Josep es el primer vecino de la Casa Orsola que llega a juicio después de haber sido denunciado por finalización de contrato, a pesar de que él ha continuado pagando cada mes el alquiler. Pero hay tres vecinos más que también tienen la misma denuncia por haberse negado a marchar de casa y luchar por la renovación de sus contratos de alquiler. La Casa Orsola, de hecho, se ha convertido en el último año en la punta de lanza de la lucha contra la especulación inmobiliaria en Barcelona y Cataluña.

Es un caso paradigmático de inquilinos que llevan muchos años viviendo en la misma finca y que nunca han tenido problemas hasta el día en que un fondo buitre, Lioness Inversiones, adquirió el edificio y comunicó a los vecinos que vivían de alquiler que los expulsaría de sus hogare cuando se les terminaran los contratos. El objetivo de Lioness Inversiones es expulsar los vecinos para reformar las viviendas y hacer alquileres de temporada a precios de lujo, lo cual ya está pasando en tres de los pisos que quedaron vacíos. Por este mismo motivo, la parte demandada ha pedido una mediación judicial, dado que valoran que el conflicto va mucho más allá de una finalización de contrato y lo qué se está poniendo en cuestión es el derecho a la vivienda.

Lioness apuesta por la judicialización del conflicto pero incumple la ley

La Casa Orsola ha estado desde el primer día pidiendo a Lioness Inversiones una negociación para poder resolver el conflicto y garantizar la renovación de los contratos de las inquilinas, pero la empresa se ha negado siempre. La campaña para conseguir esta negociación, iniciada hace apenas un año, ha recibido el apoyo de unas sesenta entidades del Eixample Esquerra, de miles de vecinos, pero también del pleno del Distrito y del pleno del Ayuntamiento de Barcelona, quienes han aprobado mociones pidiendo a Lioness Inversiones que se sentara a negociar.
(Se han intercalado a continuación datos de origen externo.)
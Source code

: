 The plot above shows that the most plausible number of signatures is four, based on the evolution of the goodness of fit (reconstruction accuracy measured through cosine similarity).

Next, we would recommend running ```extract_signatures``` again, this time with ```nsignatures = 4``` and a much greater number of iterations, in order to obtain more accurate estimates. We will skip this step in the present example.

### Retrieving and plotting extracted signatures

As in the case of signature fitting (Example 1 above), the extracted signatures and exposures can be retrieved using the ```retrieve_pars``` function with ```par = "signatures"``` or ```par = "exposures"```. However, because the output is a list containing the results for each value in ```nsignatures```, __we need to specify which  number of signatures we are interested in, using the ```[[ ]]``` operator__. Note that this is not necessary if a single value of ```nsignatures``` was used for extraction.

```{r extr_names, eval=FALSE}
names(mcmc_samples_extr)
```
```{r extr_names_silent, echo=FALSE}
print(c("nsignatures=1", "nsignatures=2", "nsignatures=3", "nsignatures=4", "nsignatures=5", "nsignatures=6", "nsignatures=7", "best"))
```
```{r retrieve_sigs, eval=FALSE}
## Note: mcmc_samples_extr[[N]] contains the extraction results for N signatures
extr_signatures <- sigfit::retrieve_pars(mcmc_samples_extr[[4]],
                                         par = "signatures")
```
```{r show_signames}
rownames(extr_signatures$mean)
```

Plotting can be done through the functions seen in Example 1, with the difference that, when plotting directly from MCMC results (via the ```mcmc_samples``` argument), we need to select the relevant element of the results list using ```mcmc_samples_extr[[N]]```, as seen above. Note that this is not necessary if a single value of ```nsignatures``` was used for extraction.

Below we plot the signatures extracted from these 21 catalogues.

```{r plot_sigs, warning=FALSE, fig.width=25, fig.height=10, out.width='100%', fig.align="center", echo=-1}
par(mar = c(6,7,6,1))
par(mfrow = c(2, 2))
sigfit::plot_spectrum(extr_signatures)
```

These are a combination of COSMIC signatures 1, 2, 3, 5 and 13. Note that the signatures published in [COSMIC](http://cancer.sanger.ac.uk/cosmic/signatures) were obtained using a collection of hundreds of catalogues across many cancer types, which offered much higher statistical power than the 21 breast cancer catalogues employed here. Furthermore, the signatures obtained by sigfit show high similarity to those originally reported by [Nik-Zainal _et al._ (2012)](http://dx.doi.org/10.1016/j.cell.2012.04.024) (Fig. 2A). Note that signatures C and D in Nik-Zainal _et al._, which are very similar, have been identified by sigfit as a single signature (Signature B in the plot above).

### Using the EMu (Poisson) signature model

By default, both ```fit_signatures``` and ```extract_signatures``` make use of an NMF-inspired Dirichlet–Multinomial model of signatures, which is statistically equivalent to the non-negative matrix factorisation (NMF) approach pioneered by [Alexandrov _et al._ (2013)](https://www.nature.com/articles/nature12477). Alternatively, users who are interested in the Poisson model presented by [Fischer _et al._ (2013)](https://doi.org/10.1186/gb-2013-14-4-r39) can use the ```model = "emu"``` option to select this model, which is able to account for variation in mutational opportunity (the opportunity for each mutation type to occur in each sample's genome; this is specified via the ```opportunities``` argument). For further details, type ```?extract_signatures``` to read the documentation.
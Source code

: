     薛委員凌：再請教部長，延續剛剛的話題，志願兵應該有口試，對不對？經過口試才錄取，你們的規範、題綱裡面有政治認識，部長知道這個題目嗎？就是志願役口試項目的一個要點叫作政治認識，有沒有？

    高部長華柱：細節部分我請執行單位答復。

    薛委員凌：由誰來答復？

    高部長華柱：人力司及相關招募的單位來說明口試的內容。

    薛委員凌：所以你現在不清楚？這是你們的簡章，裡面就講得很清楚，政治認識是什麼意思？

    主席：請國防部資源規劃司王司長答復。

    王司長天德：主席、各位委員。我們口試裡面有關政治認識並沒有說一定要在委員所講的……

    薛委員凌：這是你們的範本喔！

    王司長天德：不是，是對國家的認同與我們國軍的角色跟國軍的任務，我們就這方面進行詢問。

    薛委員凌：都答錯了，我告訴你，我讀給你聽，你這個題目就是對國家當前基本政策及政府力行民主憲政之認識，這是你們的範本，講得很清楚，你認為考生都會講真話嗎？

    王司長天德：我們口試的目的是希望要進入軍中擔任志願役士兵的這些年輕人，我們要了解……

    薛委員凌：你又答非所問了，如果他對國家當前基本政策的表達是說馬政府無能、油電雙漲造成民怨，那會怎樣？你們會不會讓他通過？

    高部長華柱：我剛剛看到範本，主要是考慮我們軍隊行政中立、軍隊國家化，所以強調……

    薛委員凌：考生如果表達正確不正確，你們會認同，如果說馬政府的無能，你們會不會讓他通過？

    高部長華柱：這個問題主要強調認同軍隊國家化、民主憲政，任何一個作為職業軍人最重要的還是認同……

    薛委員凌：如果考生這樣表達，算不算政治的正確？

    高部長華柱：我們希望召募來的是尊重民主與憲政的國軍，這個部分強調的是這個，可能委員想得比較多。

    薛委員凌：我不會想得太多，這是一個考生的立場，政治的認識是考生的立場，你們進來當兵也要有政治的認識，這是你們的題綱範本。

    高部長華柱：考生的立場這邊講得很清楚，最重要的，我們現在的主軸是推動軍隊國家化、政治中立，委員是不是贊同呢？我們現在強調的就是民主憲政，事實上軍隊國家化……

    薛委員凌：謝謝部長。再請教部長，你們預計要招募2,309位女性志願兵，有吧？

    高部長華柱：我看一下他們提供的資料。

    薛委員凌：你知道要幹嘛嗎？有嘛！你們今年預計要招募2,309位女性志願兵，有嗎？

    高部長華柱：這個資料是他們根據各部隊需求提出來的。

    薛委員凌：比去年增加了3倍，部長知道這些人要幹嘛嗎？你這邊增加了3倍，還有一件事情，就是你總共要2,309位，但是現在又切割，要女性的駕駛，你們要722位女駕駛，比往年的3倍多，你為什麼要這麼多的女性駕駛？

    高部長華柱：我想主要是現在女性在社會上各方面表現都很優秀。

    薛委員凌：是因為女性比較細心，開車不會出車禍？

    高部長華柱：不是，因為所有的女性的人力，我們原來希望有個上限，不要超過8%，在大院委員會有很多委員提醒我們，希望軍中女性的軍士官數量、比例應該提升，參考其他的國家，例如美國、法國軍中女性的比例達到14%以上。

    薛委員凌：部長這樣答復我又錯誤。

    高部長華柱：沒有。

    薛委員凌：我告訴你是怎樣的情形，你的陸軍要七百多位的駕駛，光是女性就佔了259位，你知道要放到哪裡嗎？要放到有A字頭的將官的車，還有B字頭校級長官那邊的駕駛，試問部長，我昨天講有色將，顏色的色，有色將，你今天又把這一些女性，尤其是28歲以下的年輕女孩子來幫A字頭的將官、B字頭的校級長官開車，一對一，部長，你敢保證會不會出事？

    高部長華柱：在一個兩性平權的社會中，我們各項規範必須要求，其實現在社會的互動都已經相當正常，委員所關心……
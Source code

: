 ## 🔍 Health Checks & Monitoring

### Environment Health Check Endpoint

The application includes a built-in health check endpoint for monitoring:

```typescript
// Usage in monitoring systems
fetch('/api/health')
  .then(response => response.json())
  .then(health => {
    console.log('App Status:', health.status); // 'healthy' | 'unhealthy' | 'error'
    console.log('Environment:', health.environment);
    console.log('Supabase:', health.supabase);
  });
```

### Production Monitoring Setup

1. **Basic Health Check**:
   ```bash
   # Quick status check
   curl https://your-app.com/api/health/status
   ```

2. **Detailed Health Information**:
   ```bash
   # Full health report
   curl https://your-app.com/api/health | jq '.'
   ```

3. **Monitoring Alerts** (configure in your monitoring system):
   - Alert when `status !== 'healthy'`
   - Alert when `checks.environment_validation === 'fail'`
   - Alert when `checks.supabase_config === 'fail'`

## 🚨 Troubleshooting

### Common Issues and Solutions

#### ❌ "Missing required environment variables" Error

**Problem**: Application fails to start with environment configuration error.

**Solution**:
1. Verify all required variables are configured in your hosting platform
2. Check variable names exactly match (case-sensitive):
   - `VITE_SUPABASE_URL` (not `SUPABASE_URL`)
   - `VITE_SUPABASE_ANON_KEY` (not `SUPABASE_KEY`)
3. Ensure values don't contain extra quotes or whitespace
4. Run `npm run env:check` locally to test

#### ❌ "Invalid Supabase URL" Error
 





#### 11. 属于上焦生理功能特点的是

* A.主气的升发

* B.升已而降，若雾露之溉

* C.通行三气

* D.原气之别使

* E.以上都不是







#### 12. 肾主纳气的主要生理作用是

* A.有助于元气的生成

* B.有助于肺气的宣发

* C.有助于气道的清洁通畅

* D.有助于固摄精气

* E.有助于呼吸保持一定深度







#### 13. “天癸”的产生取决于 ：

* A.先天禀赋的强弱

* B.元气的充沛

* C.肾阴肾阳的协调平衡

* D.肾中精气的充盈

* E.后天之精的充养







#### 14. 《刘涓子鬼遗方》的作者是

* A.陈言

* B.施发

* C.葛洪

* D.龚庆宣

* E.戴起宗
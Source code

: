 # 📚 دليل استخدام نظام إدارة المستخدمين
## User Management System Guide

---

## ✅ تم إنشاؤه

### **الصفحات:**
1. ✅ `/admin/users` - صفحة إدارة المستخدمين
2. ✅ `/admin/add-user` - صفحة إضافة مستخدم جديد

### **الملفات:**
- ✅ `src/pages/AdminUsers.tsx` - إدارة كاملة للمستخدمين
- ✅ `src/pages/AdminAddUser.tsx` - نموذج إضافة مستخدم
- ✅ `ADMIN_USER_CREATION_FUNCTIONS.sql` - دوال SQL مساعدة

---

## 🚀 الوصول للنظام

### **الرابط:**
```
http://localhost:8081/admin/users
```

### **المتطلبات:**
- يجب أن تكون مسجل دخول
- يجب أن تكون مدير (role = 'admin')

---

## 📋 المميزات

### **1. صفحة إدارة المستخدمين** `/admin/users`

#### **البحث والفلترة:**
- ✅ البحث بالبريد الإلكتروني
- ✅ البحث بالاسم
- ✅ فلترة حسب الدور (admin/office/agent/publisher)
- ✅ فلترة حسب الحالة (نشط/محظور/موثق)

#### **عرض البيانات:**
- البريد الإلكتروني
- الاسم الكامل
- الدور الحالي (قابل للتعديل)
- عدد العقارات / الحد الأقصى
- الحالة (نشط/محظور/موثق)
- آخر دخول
Superilla, alquileres de temporada y especulación inmobiliaria

La Casa Orsola es un referente de lucha contra la especulación inmobiliaria en Barcelona y en todo el país porque ha visibilizado y denunciado públicamente la realidad que sufren miles de inquilinas que acaban siendo desahuciadas de sus hogares por la avaricia de los especuladores.

En este sentido, la Xarxa d’Habitatge de l’Eixample Esquerra denuncia que la construcción de la superilla está incentivando la especulación inmobiliaria y provocando la expulsión de inquilinos y la destrucción del tejido vecinal para especular con las viviendas y hacer alquileres de temporada a precios de lujo.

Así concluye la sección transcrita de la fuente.